Harding, of course, is cultivating Adil`s company for just one very obvious reason: to get closer to Adil`s aunt, the object of the ageing academic`s fantasies.
It doesn’t take the discerning reader too long to see through Oliver Harding`s supercilious and seemingly liberal veneer, and recognise the feelings of superiority, disdain for people not like him, contempt for terms which he feels are trending in ephemeral fashion on college campuses across the US, terms like diversity, sexual identity, cultural misappropriation. Is Dr Harding a closet racist…well, Jha keeps the jury out on that for quite a while, even as the reader makes up their mind soon enough.
A cataclysmic conclusion
By the time things move to a cataclysmic conclusion – be warned, it’s a slow burn of a denouement — something the reader sees coming, the same reader is totally disillusioned by a whole bunch of things and people on and off the campus in this story.
Jha employs a forceful, satirical style, with its savage leitmotif subtly in sight but not so overpowering as to overtake matters. The story is a direct, unflinching look at campus matters in an US university, matters that most non-Americans, and possibly some Americans too, would flinch from.

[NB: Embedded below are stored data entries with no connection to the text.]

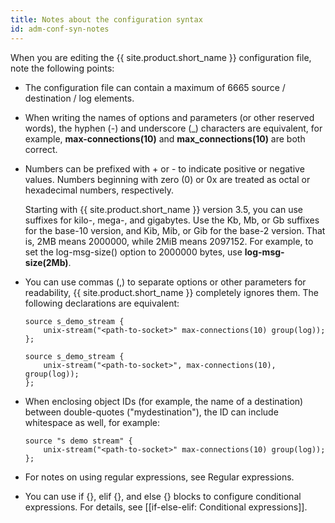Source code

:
 ```yaml
---
title: Notes about the configuration syntax
id: adm-conf-syn-notes
---
```


When you are editing the {{ site.product.short_name }} configuration file, note the
following points:

- The configuration file can contain a maximum of 6665 source /
    destination / log elements.

- When writing the names of options and parameters (or other reserved
    words), the hyphen (-) and underscore (_) characters are
    equivalent, for example, **max-connections(10)** and
    **max_connections(10)** are both correct.

- Numbers can be prefixed with + or - to indicate positive or negative
    values. Numbers beginning with zero (0) or 0x are treated as octal
    or hexadecimal numbers, respectively.

    Starting with {{ site.product.short_name }} version 3.5, you can use suffixes for
    kilo-, mega-, and gigabytes. Use the Kb, Mb, or Gb suffixes for the
    base-10 version, and Kib, Mib, or Gib for the base-2 version. That
    is, 2MB means 2000000, while 2MiB means 2097152. For example, to set
    the log-msg-size() option to 2000000 bytes, use
    **log-msg-size(2Mb)**.

- You can use commas (,) to separate options or other parameters for
    readability, {{ site.product.short_name }} completely ignores them. The following
    declarations are equivalent:

    ```config
    source s_demo_stream {
        unix-stream("<path-to-socket>" max-connections(10) group(log));
    };
    
    source s_demo_stream {
        unix-stream("<path-to-socket>", max-connections(10), group(log));
    };
    ```  

- When enclosing object IDs (for example, the name of a destination)
    between double-quotes (\"mydestination\"), the ID can include
    whitespace as well, for example:

    ```config
    source "s demo stream" {
        unix-stream("<path-to-socket>" max-connections(10) group(log));
    };
    ```

- For notes on using regular expressions, see
    Regular expressions.
- You can use if {}, elif {}, and else {} blocks to configure
    conditional expressions. For details, see
    [[if-else-elif: Conditional expressions]].
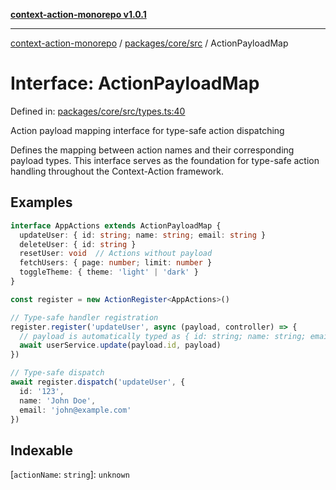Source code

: [**context-action-monorepo v1.0.1**](../../../../README.md)

***

[context-action-monorepo](../../../../README.md) / [packages/core/src](../README.md) / ActionPayloadMap

# Interface: ActionPayloadMap

Defined in: [packages/core/src/types.ts:40](https://github.com/mineclover/context-action/blob/cd08d4e3b87a65a1296f2b120f18fcabd78f2914/packages/core/src/types.ts#L40)

Action payload mapping interface for type-safe action dispatching

Defines the mapping between action names and their corresponding payload types.
This interface serves as the foundation for type-safe action handling throughout
the Context-Action framework.

## Examples

```typescript
interface AppActions extends ActionPayloadMap {
  updateUser: { id: string; name: string; email: string }
  deleteUser: { id: string }
  resetUser: void  // Actions without payload
  fetchUsers: { page: number; limit: number }
  toggleTheme: { theme: 'light' | 'dark' }
}
```

```typescript
const register = new ActionRegister<AppActions>()

// Type-safe handler registration
register.register('updateUser', async (payload, controller) => {
  // payload is automatically typed as { id: string; name: string; email: string }
  await userService.update(payload.id, payload)
})

// Type-safe dispatch
await register.dispatch('updateUser', {
  id: '123',
  name: 'John Doe',
  email: 'john@example.com'
})
```

## Indexable

\[`actionName`: `string`\]: `unknown`
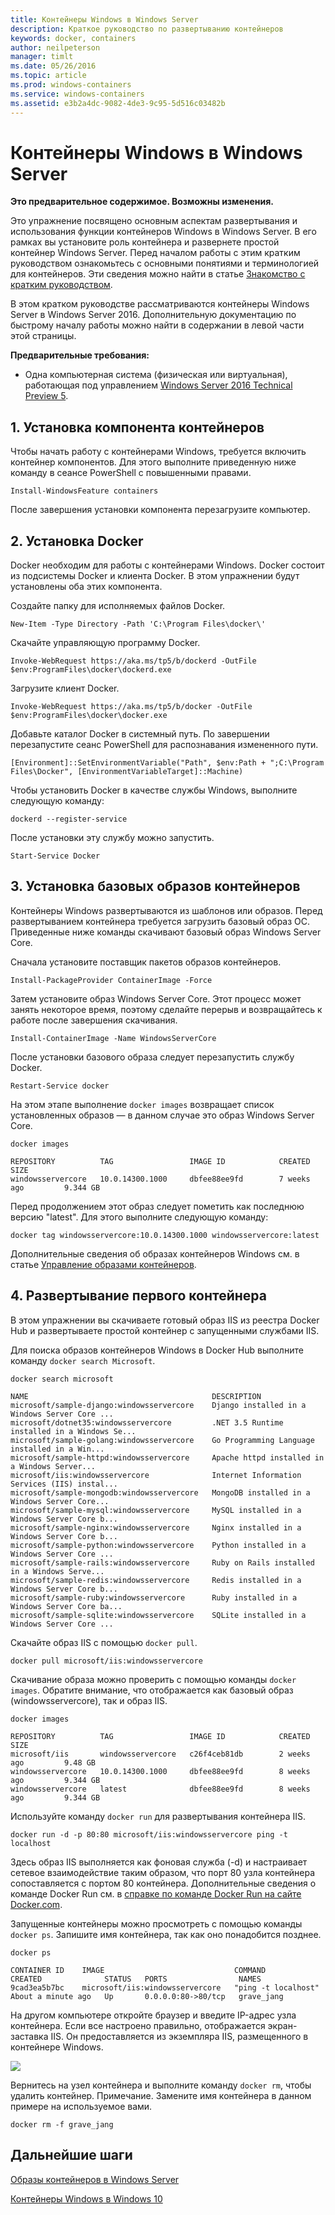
 ```yaml
---
title: Контейнеры Windows в Windows Server
description: Краткое руководство по развертыванию контейнеров
keywords: docker, containers
author: neilpeterson
manager: timlt
ms.date: 05/26/2016
ms.topic: article
ms.prod: windows-containers
ms.service: windows-containers
ms.assetid: e3b2a4dc-9082-4de3-9c95-5d516c03482b
---
```


# Контейнеры Windows в Windows Server

**Это предварительное содержимое. Возможны изменения.** 

Это упражнение посвящено основным аспектам развертывания и использования функции контейнеров Windows в Windows Server. В его рамках вы установите роль контейнера и развернете простой контейнер Windows Server. Перед началом работы с этим кратким руководством ознакомьтесь с основными понятиями и терминологией для контейнеров. Эти сведения можно найти в статье [Знакомство с кратким руководством](./quick_start.md). 

В этом кратком руководстве рассматриваются контейнеры Windows Server в Windows Server 2016. Дополнительную документацию по быстрому началу работы можно найти в содержании в левой части этой страницы.

**Предварительные требования:**

- Одна компьютерная система (физическая или виртуальная), работающая под управлением [Windows Server 2016 Technical Preview 5](https://www.microsoft.com/en-us/evalcenter/evaluate-windows-server-technical-preview).

## 1. Установка компонента контейнеров

Чтобы начать работу с контейнерами Windows, требуется включить контейнер компонентов. Для этого выполните приведенную ниже команду в сеансе PowerShell с повышенными правами. 

```none
Install-WindowsFeature containers
```

После завершения установки компонента перезагрузите компьютер.

## 2. Установка Docker

Docker необходим для работы с контейнерами Windows. Docker состоит из подсистемы Docker и клиента Docker. В этом упражнении будут установлены оба этих компонента.

Создайте папку для исполняемых файлов Docker.

```none
New-Item -Type Directory -Path 'C:\Program Files\docker\'
```

Скачайте управляющую программу Docker.

```none
Invoke-WebRequest https://aka.ms/tp5/b/dockerd -OutFile $env:ProgramFiles\docker\dockerd.exe
```

Загрузите клиент Docker.

```none
Invoke-WebRequest https://aka.ms/tp5/b/docker -OutFile $env:ProgramFiles\docker\docker.exe
```

Добавьте каталог Docker в системный путь. По завершении перезапустите сеанс PowerShell для распознавания измененного пути.

```none
[Environment]::SetEnvironmentVariable("Path", $env:Path + ";C:\Program Files\Docker", [EnvironmentVariableTarget]::Machine)
```

Чтобы установить Docker в качестве службы Windows, выполните следующую команду:

```none
dockerd --register-service
```

После установки эту службу можно запустить.

```none
Start-Service Docker
```

## 3. Установка базовых образов контейнеров

Контейнеры Windows развертываются из шаблонов или образов. Перед развертыванием контейнера требуется загрузить базовый образ ОС. Приведенные ниже команды скачивают базовый образ Windows Server Core. 
    
Сначала установите поставщик пакетов образов контейнеров.

```none
Install-PackageProvider ContainerImage -Force
```

Затем установите образ Windows Server Core. Этот процесс может занять некоторое время, поэтому сделайте перерыв и возвращайтесь к работе после завершения скачивания.

```none 
Install-ContainerImage -Name WindowsServerCore    
```

После установки базового образа следует перезапустить службу Docker.

```none
Restart-Service docker
```

На этом этапе выполнение `docker images` возвращает список установленных образов — в данном случае это образ Windows Server Core.

```none
docker images

REPOSITORY          TAG                 IMAGE ID            CREATED             SIZE
windowsservercore   10.0.14300.1000     dbfee88ee9fd        7 weeks ago         9.344 GB
```

Перед продолжением этот образ следует пометить как последнюю версию "latest". Для этого выполните следующую команду:

```none
docker tag windowsservercore:10.0.14300.1000 windowsservercore:latest
```

Дополнительные сведения об образах контейнеров Windows см. в статье [Управление образами контейнеров](../management/manage_images.md).

## 4. Развертывание первого контейнера

В этом упражнении вы скачиваете готовый образ IIS из реестра Docker Hub и развертываете простой контейнер с запущенными службами IIS.  

Для поиска образов контейнеров Windows в Docker Hub выполните команду `docker search Microsoft`.  

```none
docker search microsoft

NAME                                         DESCRIPTION                                     
microsoft/sample-django:windowsservercore    Django installed in a Windows Server Core ...   
microsoft/dotnet35:windowsservercore         .NET 3.5 Runtime installed in a Windows Se...   
microsoft/sample-golang:windowsservercore    Go Programming Language installed in a Win...   
microsoft/sample-httpd:windowsservercore     Apache httpd installed in a Windows Server...   
microsoft/iis:windowsservercore              Internet Information Services (IIS) instal...   
microsoft/sample-mongodb:windowsservercore   MongoDB installed in a Windows Server Core...   
microsoft/sample-mysql:windowsservercore     MySQL installed in a Windows Server Core b...   
microsoft/sample-nginx:windowsservercore     Nginx installed in a Windows Server Core b...  
microsoft/sample-python:windowsservercore    Python installed in a Windows Server Core ...   
microsoft/sample-rails:windowsservercore     Ruby on Rails installed in a Windows Serve...  
microsoft/sample-redis:windowsservercore     Redis installed in a Windows Server Core b...   
microsoft/sample-ruby:windowsservercore      Ruby installed in a Windows Server Core ba...   
microsoft/sample-sqlite:windowsservercore    SQLite installed in a Windows Server Core ...  
```

Скачайте образ IIS с помощью `docker pull`.  

```none
docker pull microsoft/iis:windowsservercore
```

Скачивание образа можно проверить с помощью команды `docker images`. Обратите внимание, что отображается как базовый образ (windowsservercore), так и образ IIS.

```none
docker images

REPOSITORY          TAG                 IMAGE ID            CREATED             SIZE
microsoft/iis       windowsservercore   c26f4ceb81db        2 weeks ago         9.48 GB
windowsservercore   10.0.14300.1000     dbfee88ee9fd        8 weeks ago         9.344 GB
windowsservercore   latest              dbfee88ee9fd        8 weeks ago         9.344 GB
```

Используйте команду `docker run` для развертывания контейнера IIS.

```none
docker run -d -p 80:80 microsoft/iis:windowsservercore ping -t localhost
```

Здесь образ IIS выполняется как фоновая служба (-d) и настраивает сетевое взаимодействие таким образом, что порт 80 узла контейнера сопоставляется с портом 80 контейнера.
Дополнительные сведения о команде Docker Run см. в [справке по команде Docker Run на сайте Docker.com]( https://docs.docker.com/engine/reference/run/).


Запущенные контейнеры можно просмотреть с помощью команды `docker ps`. Запишите имя контейнера, так как оно понадобится позднее.

```none
docker ps

CONTAINER ID    IMAGE                             COMMAND               CREATED              STATUS   PORTS                NAMES
9cad3ea5b7bc    microsoft/iis:windowsservercore   "ping -t localhost"   About a minute ago   Up       0.0.0.0:80->80/tcp   grave_jang
```

На другом компьютере откройте браузер и введите IP-адрес узла контейнера. Если все настроено правильно, отображается экран-заставка IIS. Он предоставляется из экземпляра IIS, размещенного в контейнере Windows.

![](media/iis1.png)

Вернитесь на узел контейнера и выполните команду `docker rm`, чтобы удалить контейнер. Примечание. Замените имя контейнера в данном примере на используемое вами.

```none
docker rm -f grave_jang
```
## Дальнейшие шаги

[Образы контейнеров в Windows Server](./quick_start_images.md)

[Контейнеры Windows в Windows 10](./quick_start_windows_10.md)


<!--HONumber=May16_HO4-->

Everything is put under the unforgiving microscope: politics of race, identity, colour, religion, diversity, othering, terrorism, problematic stances, Capitol Hill politics (the story is set around the time Trump wins the US presidency), the politics of the hijab, woke politics..…you name it and it`s there, poking an offended head from out of the crowd gathered in the less- than- hallowed halls of academia. Jha calls it as it is, refusing to pass judgement on any of it, leaving the reader to absorb it all, take a deep breath and then take a call. Or, as I suspect might well be the case with many an Indian reader, pass on taking a call, even while heaving a sigh of relief that things haven`t quite reached this stage in our varsities!

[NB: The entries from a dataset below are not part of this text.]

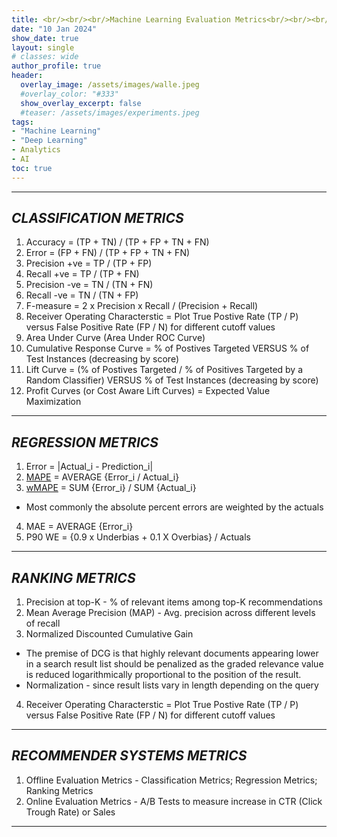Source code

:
 ```yaml
---
title: <br/><br/><br/>Machine Learning Evaluation Metrics<br/><br/><br/>
date: "10 Jan 2024"
show_date: true
layout: single
# classes: wide
author_profile: true
header:
  overlay_image: /assets/images/walle.jpeg
  #overlay_color: "#333"
  show_overlay_excerpt: false
  #teaser: /assets/images/experiments.jpeg
tags:
- "Machine Learning"
- "Deep Learning"
- Analytics
- AI
toc: true
---
```


_________________________________________________________________________________________________________________________________________________________________________________

## _**CLASSIFICATION METRICS**_

1. Accuracy = (TP + TN) / (TP + FP + TN + FN)
2. Error = (FP + FN) / (TP + FP + TN + FN)
3. Precision +ve = TP / (TP + FP)
4. Recall +ve = TP / (TP + FN)
5. Precision -ve = TN / (TN + FN)
6. Recall -ve = TN / (TN + FP)
7. F-measure = 2 x Precision x Recall / (Precision + Recall)
8. Receiver Operating Characterstic = Plot True Postive Rate (TP / P) versus False Positive Rate (FP / N) for different cutoff values
9. Area Under Curve (Area Under ROC Curve)
10. Cumulative Response Curve = % of Postives Targeted VERSUS % of Test Instances (decreasing by score)
11. Lift Curve =  (% of Postives Targeted / % of Positives Targeted by a Random Classifier) VERSUS % of Test Instances (decreasing by score)
12. Profit Curves (or Cost Aware Lift Curves) = Expected Value Maximization

_________________________________________________________________________________________________________________________________________________________________________________

## _**REGRESSION METRICS**_

1. Error = \|Actual_i - Prediction_i\|
2. [MAPE](https://en.wikipedia.org/wiki/Mean_absolute_percentage_error) = AVERAGE {Error_i / Actual_i}
3. [wMAPE](https://en.wikipedia.org/wiki/Mean_absolute_percentage_error#WMAPE) = SUM {Error_i} / SUM {Actual_i}
* Most commonly the absolute percent errors are weighted by the actuals 
4. MAE = AVERAGE {Error_i}
5. P90 WE = {0.9 x Underbias + 0.1 X Overbias} / Actuals

_________________________________________________________________________________________________________________________________________________________________________________

## _**RANKING METRICS**_

1. Precision at top-K - % of relevant items among top-K recommendations
2. Mean Average Precision (MAP) - Avg. precision across different levels of recall
3. Normalized Discounted Cumulative Gain
* The premise of DCG is that highly relevant documents appearing lower in a search result list should be penalized as the graded relevance value is reduced logarithmically proportional to the position of the result.
* Normalization - since result lists vary in length depending on the query
4. Receiver Operating Characterstic = Plot True Postive Rate (TP / P) versus False Positive Rate (FP / N) for different cutoff values

_________________________________________________________________________________________________________________________________________________________________________________

## _**RECOMMENDER SYSTEMS METRICS**_

1. Offline Evaluation Metrics - Classification Metrics; Regression Metrics; Ranking Metrics
2. Online Evaluation Metrics - A/B Tests to measure increase in CTR (Click Trough Rate) or Sales

_________________________________________________________________________________________________________________________________________________________________________________
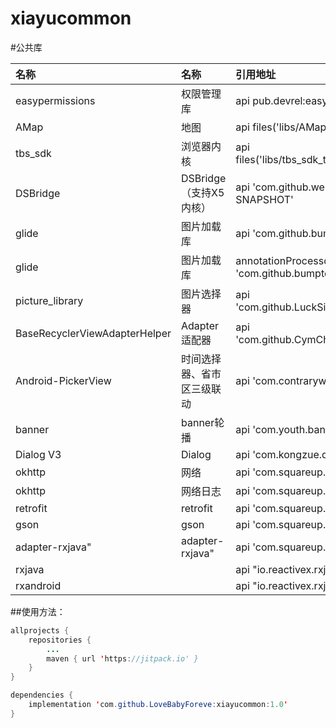 # xiayucommon
#公共库

| 名称                          | 名称                      | 引用地址                                                          |
|:------------------------------|:-------------------------|:------------------------------------------------------------------|
| easypermissions               | 权限管理库                | api pub.devrel:easypermissions:3.0.0                              |
| AMap                          | 地图                      | api files('libs/AMap_Location_V4.9.0_20200228.jar')               |
| tbs_sdk                       | 浏览器内核                | api files('libs/tbs_sdk_thirdapp_v4.3.0.67_43967_20200923.jar')   |
| DSBridge                      | DSBridge（支持X5内核）    | api 'com.github.wendux:DSBridge-Android:x5-3.0-SNAPSHOT'          |
| glide                         | 图片加载库                | api 'com.github.bumptech.glide:glide:4.11.0'                      |
| glide                         | 图片加载库                | annotationProcessor 'com.github.bumptech.glide:compiler:4.11.0'   |
| picture_library               | 图片选择器                | api 'com.github.LuckSiege.PictureSelector:picture_library:v2.6.1' |
| BaseRecyclerViewAdapterHelper | Adapter适配器             | api 'com.github.CymChad:BaseRecyclerViewAdapterHelper:3.0.4'      |
| Android-PickerView            | 时间选择器、省市区三级联动 | api 'com.contrarywind:Android-PickerView:4.1.9'                   |
| banner                        | banner轮播                | api 'com.youth.banner:banner:2.1.0'                               |
| Dialog V3                     | Dialog                   | api 'com.kongzue.dialog_v3x:dialog:3.2.4'                         |
| okhttp                        | 网络                      | api 'com.squareup.okhttp3:okhttp:3.11.0'                          |
| okhttp                        | 网络日志                  | api 'com.squareup.okhttp3:logging-interceptor:3.11.0'             |
| retrofit                      | retrofit                 | api 'com.squareup.retrofit2:retrofit:2.4.0'                       |
| gson                          | gson                     | api 'com.squareup.retrofit2:converter-gson:2.4.0'                 |
| adapter-rxjava"               | adapter-rxjava"          | api 'com.squareup.retrofit2:adapter-rxjava2:2.4.0'                |
| rxjava                        |                          | api "io.reactivex.rxjava2:rxjava:2.2.3"                           |
| rxandroid                     |                          | api "io.reactivex.rxjava2:rxandroid:2.1.0"                        |

##使用方法：
```  java
allprojects {
    repositories {
        ...
        maven { url 'https://jitpack.io' }
    }
}

dependencies {
    implementation 'com.github.LoveBabyForeve:xiayucommon:1.0'
}
```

There is a wry vein of humour loosely threading itself through the tale but overall, irony looms large over this story. There is decided irony when the author has Harding look at a Black girl and take note of her `unique` name: `Conscience or Essence or something;` when she has Harding describe himself as a man of pallor; when she has him tell us about the `shamers` and how they make up new nouns as they go along. There is irony in Harding`s arrogant yet naïve dismissal of the protesting students across America: they were wailing for a critical focus on the evolution of systems of oppression such as racism, capitalism, colonialism, etc, across America, he states, castigating them as young people who want to take down all that is good and wise and learned, who want to topple statues. There is irony tinged with sadness, when the reader hears Harding tell investigators that the Muslim porn he occasionally watches is very different from the stuff other Americans watch.
But let`s move away from Oliver Harding. There`s much irony in an encounter Ruhaba has with a little girl at a Whole Foods outlet, juxtaposing the latter`s surprise at setting eyes on `a Muslim,` with Ruhaba`s practiced way of defusing the situation. There`s much irony when Jha has Ruhaba say, I know no other culture in the world that can see every colour but gray.
There is also a strong touch of irony in the title; this is not a joyful or exuberant kind of laughter, it carries a manic tinge to it. Let`s face it, this is sheer untrammeled angry laughter.
The Laughter by Sonora Jha. PenguinRandomHouse Books. 302 pages. Rs 599.
This ran in the New Sunday Express Magazine of 16 July 2023.